Hold-time component. The classifier reports a pose as completed when two conditions are simultaneously true:
- The pose has been the argmax classifier output for a contiguous streak of
K = 6frames (see §2.5). - Within that streak, the alignment score has remained above 0.6 (60%) for at least
min_hold_sseconds.
Completion is a one-shot event per pose per sequence pass. It fires once, advances the sequence indicator, and triggers the audible cue. The user must drop out of the pose and re-enter it to re-trigger completion — this prevents accidental re-completion during a rest pause.
Why 60% as the hold threshold. At 60%, the user's joint angles are within the tolerance band on the majority of weighted joints. A strict 80% threshold would frustrate beginners; a lenient 40% threshold would fire on casual near-misses. 60% is consistent with the threshold used in the Google ML Kit PoseClassifier sample and the Perez-Testor study's reported inter-practitioner variance (mean joint-angle SD of ~10° across joints, which maps to roughly a 30% score drop relative to a perfect practitioner on a 15° tolerance band).
Why not include a velocity component (punish fast transitions). Velocity would require a second derivative of the landmark positions, which is already noisy from MediaPipe jitter even after the one-euro filter.
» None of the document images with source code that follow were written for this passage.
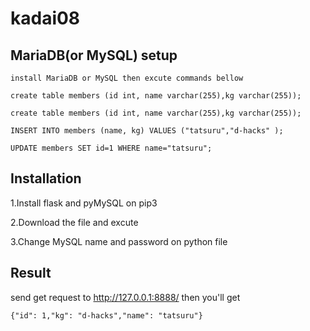 # kadai08

## MariaDB(or MySQL) setup

    install MariaDB or MySQL then excute commands bellow
    
    create table members (id int, name varchar(255),kg varchar(255));
    
    create table members (id int, name varchar(255),kg varchar(255));
    
    INSERT INTO members (name, kg) VALUES ("tatsuru","d-hacks" );
    
    UPDATE members SET id=1 WHERE name="tatsuru";

## Installation

1.Install flask and pyMySQL on pip3

2.Download the file and excute

3.Change MySQL name and password on python file

## Result

send get request to http://127.0.0.1:8888/ then you'll get

`{"id": 1,"kg": "d-hacks","name": "tatsuru"}`
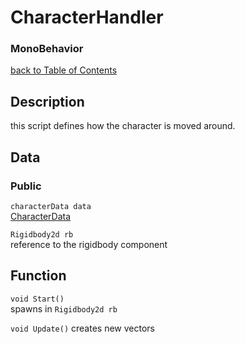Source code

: # CharacterHandler
### MonoBehavior

[back to Table of Contents](/TableOfContents.md)

## Description
this script defines how the character is moved around.
## Data

### Public

`characterData data`   
[CharacterData](/Assets/Scripts/Character/CharacterData.md)

`Rigidbody2d rb`  
reference to the rigidbody component

## Function

`void Start()`  
spawns in `Rigidbody2d rb`

`void Update()`
creates new vectors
Minimum hold time (2–3 s) implicitly penalises rushing through poses without adding noise sensitivity.
2.5 Pose classification flow and debounce
Every frame, after ingestPoseLandmarks() populates liveKp:
function classifyPose() {
if (!yogaMode.enabled || !liveValid) return;
computeJointAngles(); // fills yogaMode.angles from liveKp
for (const p of yogaMode.activePoses) {
p.frameScore = scorePose(p); // per-frame alignment_score_p
}
const best = yogaMode.activePoses.reduce((a, b) =>
b.frameScore > a.frameScore ? b : a
);
if (best.frameScore > SCORE_NO_POSE_FLOOR) {
yogaMode.streak = (yogaMode.candidate === best.id)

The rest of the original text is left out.